What the exercise asks:
Return every line of the records that includes the string "transform".
★ ★ ★ ★ ★
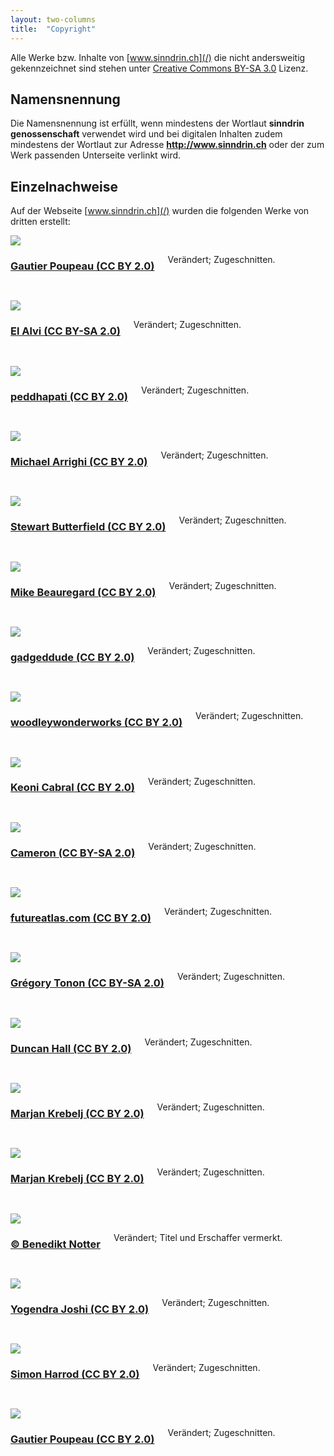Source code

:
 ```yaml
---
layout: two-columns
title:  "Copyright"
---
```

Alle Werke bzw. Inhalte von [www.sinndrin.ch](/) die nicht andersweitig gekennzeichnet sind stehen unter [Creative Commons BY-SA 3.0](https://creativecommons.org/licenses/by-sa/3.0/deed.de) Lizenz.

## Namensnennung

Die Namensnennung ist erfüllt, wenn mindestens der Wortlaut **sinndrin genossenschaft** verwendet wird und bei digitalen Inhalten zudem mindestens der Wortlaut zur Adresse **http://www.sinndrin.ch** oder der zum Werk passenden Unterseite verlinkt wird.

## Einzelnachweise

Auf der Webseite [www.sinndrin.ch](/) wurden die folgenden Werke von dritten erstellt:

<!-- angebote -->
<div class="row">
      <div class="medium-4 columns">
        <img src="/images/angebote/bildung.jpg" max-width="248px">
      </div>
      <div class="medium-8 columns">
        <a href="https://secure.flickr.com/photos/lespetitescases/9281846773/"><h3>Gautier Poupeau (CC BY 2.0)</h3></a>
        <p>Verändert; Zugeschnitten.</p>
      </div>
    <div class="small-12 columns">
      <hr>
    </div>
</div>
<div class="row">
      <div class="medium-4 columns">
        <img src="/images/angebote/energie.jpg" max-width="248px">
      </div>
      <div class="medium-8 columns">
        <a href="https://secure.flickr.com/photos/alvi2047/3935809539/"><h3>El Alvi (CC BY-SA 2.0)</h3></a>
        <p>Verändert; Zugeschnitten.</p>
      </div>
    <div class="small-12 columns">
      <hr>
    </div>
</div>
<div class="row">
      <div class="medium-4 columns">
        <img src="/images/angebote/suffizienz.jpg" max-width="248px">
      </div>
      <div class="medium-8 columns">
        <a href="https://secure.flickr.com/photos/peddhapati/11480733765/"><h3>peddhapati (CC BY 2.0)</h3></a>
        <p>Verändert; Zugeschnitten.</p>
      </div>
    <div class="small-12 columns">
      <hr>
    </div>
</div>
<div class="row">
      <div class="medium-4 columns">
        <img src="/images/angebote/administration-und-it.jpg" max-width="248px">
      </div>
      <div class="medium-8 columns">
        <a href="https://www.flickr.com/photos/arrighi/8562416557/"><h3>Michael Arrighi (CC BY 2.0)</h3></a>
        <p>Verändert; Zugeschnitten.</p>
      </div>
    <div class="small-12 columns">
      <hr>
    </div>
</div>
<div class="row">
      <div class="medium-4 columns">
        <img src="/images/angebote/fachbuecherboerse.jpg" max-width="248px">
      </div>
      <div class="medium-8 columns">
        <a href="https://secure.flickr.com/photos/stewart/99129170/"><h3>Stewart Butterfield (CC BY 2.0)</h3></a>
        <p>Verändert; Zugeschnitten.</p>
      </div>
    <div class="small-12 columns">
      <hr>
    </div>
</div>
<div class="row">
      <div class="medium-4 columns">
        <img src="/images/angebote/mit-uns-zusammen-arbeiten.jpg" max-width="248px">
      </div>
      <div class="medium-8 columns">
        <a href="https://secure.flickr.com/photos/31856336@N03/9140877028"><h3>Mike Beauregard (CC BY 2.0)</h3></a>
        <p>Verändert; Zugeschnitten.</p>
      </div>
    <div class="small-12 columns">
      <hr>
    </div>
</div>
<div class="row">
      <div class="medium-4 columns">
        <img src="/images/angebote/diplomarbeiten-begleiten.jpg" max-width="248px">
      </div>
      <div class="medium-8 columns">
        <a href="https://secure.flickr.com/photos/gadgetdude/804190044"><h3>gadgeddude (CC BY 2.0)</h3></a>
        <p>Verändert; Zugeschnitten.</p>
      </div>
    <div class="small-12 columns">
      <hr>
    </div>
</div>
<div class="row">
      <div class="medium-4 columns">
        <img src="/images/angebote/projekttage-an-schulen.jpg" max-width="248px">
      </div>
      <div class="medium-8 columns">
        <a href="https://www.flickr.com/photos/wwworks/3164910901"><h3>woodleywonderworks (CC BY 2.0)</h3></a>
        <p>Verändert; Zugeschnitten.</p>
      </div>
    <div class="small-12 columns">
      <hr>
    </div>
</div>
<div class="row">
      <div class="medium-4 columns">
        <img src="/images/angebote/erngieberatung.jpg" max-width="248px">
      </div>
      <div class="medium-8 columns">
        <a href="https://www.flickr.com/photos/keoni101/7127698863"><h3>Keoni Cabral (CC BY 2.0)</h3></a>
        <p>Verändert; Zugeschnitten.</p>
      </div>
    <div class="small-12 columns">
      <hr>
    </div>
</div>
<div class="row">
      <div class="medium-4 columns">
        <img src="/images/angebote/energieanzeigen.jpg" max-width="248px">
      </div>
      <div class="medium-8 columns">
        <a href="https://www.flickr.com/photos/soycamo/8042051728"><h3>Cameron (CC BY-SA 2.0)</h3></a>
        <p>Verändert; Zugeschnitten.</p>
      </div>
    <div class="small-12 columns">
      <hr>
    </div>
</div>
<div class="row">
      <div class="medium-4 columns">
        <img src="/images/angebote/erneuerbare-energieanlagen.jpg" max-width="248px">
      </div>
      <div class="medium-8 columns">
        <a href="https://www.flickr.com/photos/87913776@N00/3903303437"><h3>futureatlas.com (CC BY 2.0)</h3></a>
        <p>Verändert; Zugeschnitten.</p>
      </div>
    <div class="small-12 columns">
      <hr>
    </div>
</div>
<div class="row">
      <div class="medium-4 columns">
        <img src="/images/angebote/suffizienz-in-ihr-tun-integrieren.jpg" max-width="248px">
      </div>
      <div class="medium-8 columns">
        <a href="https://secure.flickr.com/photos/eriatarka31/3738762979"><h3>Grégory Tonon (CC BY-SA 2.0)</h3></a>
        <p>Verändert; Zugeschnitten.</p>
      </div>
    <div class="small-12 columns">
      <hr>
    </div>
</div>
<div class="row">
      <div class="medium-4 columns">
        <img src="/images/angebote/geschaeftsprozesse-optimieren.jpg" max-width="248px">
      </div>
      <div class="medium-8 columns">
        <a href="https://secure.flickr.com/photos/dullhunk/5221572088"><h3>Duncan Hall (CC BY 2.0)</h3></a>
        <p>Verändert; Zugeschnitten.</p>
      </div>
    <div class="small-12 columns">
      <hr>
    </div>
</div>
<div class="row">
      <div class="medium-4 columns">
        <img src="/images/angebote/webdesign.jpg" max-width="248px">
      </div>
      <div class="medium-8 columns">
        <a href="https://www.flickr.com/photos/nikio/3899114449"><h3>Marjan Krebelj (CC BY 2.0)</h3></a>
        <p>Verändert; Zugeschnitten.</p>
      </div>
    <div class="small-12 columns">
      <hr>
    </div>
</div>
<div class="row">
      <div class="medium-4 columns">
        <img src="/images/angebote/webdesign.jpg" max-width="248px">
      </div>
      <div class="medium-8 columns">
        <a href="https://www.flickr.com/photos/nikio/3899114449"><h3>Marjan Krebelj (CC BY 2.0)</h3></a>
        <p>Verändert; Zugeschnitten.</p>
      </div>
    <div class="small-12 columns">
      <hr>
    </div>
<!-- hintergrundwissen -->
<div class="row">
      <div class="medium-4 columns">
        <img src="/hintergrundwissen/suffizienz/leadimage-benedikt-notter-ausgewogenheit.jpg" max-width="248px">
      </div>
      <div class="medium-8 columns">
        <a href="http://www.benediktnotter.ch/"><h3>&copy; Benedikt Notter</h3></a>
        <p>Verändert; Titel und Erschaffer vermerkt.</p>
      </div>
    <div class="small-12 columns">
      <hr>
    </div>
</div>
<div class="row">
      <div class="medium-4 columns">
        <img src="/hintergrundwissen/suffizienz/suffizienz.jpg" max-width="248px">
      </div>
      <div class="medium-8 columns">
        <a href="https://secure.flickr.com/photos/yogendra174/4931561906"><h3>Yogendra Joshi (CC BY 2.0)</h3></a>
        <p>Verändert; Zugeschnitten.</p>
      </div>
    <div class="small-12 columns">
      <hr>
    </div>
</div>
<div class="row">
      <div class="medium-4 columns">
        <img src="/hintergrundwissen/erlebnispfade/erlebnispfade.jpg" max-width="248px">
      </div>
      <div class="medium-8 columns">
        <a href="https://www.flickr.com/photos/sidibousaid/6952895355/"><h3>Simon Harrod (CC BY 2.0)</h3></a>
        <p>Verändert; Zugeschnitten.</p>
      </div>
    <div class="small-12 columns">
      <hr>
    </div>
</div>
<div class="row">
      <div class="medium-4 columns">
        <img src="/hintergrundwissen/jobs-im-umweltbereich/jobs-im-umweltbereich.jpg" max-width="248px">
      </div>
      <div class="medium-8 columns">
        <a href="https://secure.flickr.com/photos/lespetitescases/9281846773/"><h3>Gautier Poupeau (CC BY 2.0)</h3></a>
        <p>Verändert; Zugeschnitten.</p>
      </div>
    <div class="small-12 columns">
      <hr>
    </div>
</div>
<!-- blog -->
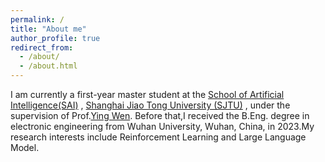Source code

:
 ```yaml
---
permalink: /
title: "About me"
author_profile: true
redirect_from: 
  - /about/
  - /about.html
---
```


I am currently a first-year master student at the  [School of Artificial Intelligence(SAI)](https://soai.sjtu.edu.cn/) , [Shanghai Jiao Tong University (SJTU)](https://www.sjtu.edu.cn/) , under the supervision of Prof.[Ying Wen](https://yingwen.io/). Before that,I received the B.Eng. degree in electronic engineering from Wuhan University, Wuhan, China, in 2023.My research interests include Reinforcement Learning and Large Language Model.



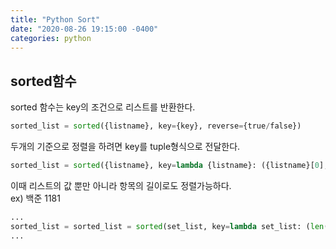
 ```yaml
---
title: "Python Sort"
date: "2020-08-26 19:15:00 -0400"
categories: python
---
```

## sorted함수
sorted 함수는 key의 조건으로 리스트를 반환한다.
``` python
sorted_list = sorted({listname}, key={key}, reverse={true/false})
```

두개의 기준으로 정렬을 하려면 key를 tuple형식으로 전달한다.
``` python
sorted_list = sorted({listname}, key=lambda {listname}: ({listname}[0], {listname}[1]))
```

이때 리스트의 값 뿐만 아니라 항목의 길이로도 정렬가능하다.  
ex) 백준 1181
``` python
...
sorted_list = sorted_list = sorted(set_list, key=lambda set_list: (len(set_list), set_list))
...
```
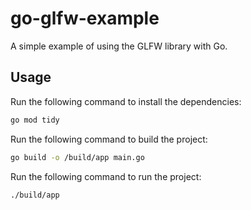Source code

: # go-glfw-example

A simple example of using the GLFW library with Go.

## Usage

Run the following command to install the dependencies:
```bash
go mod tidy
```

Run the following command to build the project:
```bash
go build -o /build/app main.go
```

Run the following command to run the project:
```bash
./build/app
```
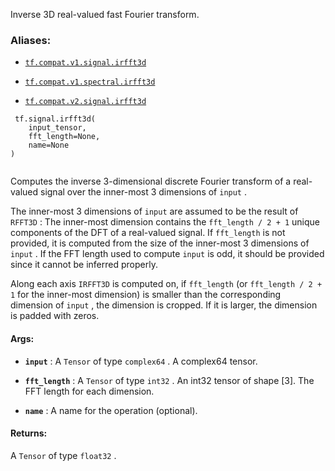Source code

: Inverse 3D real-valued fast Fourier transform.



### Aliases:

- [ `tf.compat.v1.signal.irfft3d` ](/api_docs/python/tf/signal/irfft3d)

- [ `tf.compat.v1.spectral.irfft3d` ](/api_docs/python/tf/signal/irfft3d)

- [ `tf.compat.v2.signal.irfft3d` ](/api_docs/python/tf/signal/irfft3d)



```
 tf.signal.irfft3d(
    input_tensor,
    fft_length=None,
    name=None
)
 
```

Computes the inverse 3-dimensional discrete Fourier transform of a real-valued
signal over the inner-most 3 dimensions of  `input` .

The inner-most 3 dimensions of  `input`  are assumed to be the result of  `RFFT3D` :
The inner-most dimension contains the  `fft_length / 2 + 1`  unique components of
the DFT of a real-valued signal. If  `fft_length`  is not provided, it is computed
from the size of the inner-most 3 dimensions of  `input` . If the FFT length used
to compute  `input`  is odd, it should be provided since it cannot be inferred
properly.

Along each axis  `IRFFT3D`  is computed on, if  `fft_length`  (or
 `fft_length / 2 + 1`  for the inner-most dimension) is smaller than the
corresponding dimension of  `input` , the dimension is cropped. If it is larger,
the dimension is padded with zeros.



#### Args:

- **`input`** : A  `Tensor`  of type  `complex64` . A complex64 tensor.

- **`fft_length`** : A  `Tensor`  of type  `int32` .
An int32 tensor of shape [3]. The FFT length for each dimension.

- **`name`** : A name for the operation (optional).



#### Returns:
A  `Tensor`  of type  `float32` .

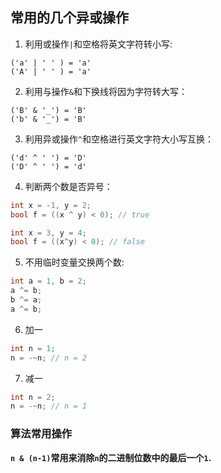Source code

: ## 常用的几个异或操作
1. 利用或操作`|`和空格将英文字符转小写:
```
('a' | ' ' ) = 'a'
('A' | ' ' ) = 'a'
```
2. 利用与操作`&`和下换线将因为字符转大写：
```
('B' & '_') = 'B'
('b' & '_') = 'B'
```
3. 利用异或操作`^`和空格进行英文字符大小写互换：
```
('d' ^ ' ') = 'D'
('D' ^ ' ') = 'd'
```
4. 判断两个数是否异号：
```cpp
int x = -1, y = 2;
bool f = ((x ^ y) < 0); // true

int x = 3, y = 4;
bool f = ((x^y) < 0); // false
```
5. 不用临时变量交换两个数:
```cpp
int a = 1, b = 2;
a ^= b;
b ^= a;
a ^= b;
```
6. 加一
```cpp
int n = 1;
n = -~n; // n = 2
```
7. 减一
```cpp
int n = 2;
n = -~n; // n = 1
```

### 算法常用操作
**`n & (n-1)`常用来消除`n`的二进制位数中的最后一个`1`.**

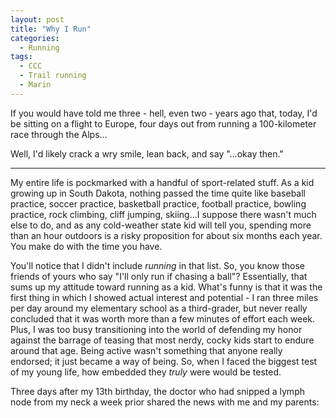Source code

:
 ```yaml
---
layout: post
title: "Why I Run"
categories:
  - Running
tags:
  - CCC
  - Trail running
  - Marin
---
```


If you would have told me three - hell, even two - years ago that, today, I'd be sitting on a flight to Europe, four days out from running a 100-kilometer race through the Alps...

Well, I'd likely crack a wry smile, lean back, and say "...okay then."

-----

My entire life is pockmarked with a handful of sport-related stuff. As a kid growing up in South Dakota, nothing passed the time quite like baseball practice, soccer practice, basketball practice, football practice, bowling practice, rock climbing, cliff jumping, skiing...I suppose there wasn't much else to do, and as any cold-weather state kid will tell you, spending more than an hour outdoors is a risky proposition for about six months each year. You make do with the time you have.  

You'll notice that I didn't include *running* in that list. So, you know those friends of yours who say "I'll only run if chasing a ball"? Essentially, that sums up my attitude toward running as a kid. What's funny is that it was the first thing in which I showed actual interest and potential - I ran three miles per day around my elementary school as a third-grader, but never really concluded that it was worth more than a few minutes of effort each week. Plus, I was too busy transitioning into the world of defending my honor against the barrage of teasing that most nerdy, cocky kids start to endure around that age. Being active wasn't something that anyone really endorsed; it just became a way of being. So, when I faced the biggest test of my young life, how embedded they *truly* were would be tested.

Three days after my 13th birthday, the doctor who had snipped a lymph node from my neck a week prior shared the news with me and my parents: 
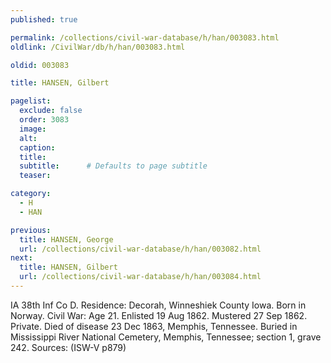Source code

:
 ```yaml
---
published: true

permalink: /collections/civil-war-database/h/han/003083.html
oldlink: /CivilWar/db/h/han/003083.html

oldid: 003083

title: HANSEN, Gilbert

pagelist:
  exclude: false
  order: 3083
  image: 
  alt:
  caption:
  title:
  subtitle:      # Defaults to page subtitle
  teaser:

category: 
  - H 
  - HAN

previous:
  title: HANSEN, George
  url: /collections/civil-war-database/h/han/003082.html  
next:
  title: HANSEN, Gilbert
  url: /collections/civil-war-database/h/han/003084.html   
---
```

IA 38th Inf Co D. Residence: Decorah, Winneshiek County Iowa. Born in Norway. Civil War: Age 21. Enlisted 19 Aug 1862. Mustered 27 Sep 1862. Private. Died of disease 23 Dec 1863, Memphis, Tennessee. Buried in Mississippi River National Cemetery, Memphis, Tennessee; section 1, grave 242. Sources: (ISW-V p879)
★ ★ ★ ★ ★
Result:
: Inverse 3D real-valued fast Fourier transform.
Computes the inverse 3-dimensional discrete Fourier transform of a real-valued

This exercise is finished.